Task to carry out: Exclude all pictures. Then restate, word for word, the entries from the first line through the line that contains "hablaremos mas adelante.".

(Plain-text document sources)
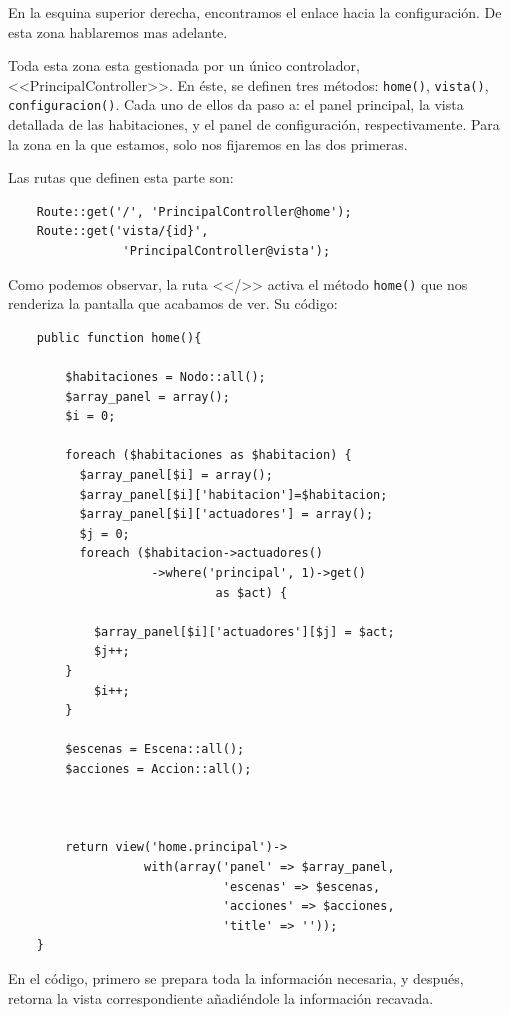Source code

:     En la esquina superior derecha, encontramos el enlace hacia la configuración. De esta zona hablaremos mas adelante.
    
   Toda esta zona esta gestionada por un único controlador, <<PrincipalController>>. En éste, se definen tres métodos: \lstinline|home()|,  \lstinline|vista()|, \lstinline|configuracion()|. Cada uno de ellos da paso a: el panel principal, la vista detallada de las habitaciones, y el panel de configuración, respectivamente. Para la zona en la que estamos, solo nos fijaremos en las dos primeras.
    
    Las rutas que definen esta parte son:
    \begin{lstlisting}
    Route::get('/', 'PrincipalController@home');
    Route::get('vista/{id}', 
                'PrincipalController@vista');
    \end{lstlisting}
    
    Como podemos observar, la ruta <</>> activa el método \lstinline|home()| que nos renderiza la pantalla que acabamos de ver. Su código:
    \begin{lstlisting}
    public function home(){
    
        $habitaciones = Nodo::all();
        $array_panel = array();
        $i = 0;
        
        foreach ($habitaciones as $habitacion) {
          $array_panel[$i] = array();
          $array_panel[$i]['habitacion']=$habitacion;
          $array_panel[$i]['actuadores'] = array();
          $j = 0;
          foreach ($habitacion->actuadores()
                    ->where('principal', 1)->get()
                             as $act) {
                    
            $array_panel[$i]['actuadores'][$j] = $act;
            $j++;
        }
            $i++;
        }
        
        $escenas = Escena::all();
        $acciones = Accion::all();
        
        
        
        return view('home.principal')->
                   with(array('panel' => $array_panel,
                              'escenas' => $escenas,
                              'acciones' => $acciones,
                              'title' => ''));
    }
    \end{lstlisting}
    
    En el código, primero se prepara toda la información necesaria, y después, retorna la vista correspondiente añadiéndole la información recavada.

Solution for this task:
Source code

:     En la esquina superior derecha, encontramos el enlace hacia la configuración. De esta zona hablaremos mas adelante.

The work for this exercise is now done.